I’m paraphrasing: I may have misremembered it, but you get the
gist. It takes a considerable leap of
faith to embrace death as the necessary precursor, a leap that I doubt I could
make in my soul, even if I could still leap in real life. And despite the fact
that he had, himself, just raised Lazarus, even Jesus needed a “bracer”, in the
form of an angel voice booming out of the sky, telling him to man up and pull
himself together, and I have to say that in my own case, angel voices have been
rather conspicuous by their absence of late. I wish sometimes I was like Blake,
who, although he was undoubtedly as mad as a bucket of badgers, did at least
have the compensation of seeing angels at every street-corner, sitting on the
roofs of buildings and preening their wings.
Any angel that gets lumbered with the job of bracing me against my inevitable fate must have
been very naughty in a previous life (if that’s not too theologically
questionable) or at least misguided.
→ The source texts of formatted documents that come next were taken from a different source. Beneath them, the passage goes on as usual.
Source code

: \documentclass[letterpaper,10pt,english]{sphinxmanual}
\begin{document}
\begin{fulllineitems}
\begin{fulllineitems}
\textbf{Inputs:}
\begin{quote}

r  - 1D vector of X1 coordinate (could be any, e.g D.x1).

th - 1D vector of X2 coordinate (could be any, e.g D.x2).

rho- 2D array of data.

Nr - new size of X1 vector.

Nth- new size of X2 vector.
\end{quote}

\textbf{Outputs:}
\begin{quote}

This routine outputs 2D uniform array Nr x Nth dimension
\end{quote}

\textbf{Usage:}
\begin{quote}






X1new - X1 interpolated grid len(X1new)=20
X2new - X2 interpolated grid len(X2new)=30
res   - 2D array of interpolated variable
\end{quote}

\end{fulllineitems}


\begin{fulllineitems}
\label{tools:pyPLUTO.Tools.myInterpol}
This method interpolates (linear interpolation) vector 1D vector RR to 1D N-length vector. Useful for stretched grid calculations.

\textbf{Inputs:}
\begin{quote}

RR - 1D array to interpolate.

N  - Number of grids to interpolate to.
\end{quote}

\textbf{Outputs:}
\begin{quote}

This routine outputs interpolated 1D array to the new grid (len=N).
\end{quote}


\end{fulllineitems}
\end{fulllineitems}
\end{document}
Yet, sometimes, I do hear the voices of the angels, quite often, pace T S Eliot, down the path we did not take, or I will find
myself somewhere indescribably beautiful, such as a wood by the side of
Coniston Water, in springtime, with the feeling that maybe the angels were here, but they left just before we
arrived.
Still, as I sit here contemplating my own upcoming completion
of the sixth decade of my life, I find myself falling back once more on the
small things that make up my existence these days. Fetch in the coal, cook the food, feed the
dogs, feed the cat, plant your herbs and watch them grow; gather twigs, light
the fire.
Who sweeps a room as
to thy lawes
Makes that, and
th’action fine,
as George Herbert would say if he were here right now. Yes, a retreat is not the same as a rout.
We’ve explored as far as we can today, and now it’s time to start falling back.
Falling back, and hoping maybe a passing angel will catch me.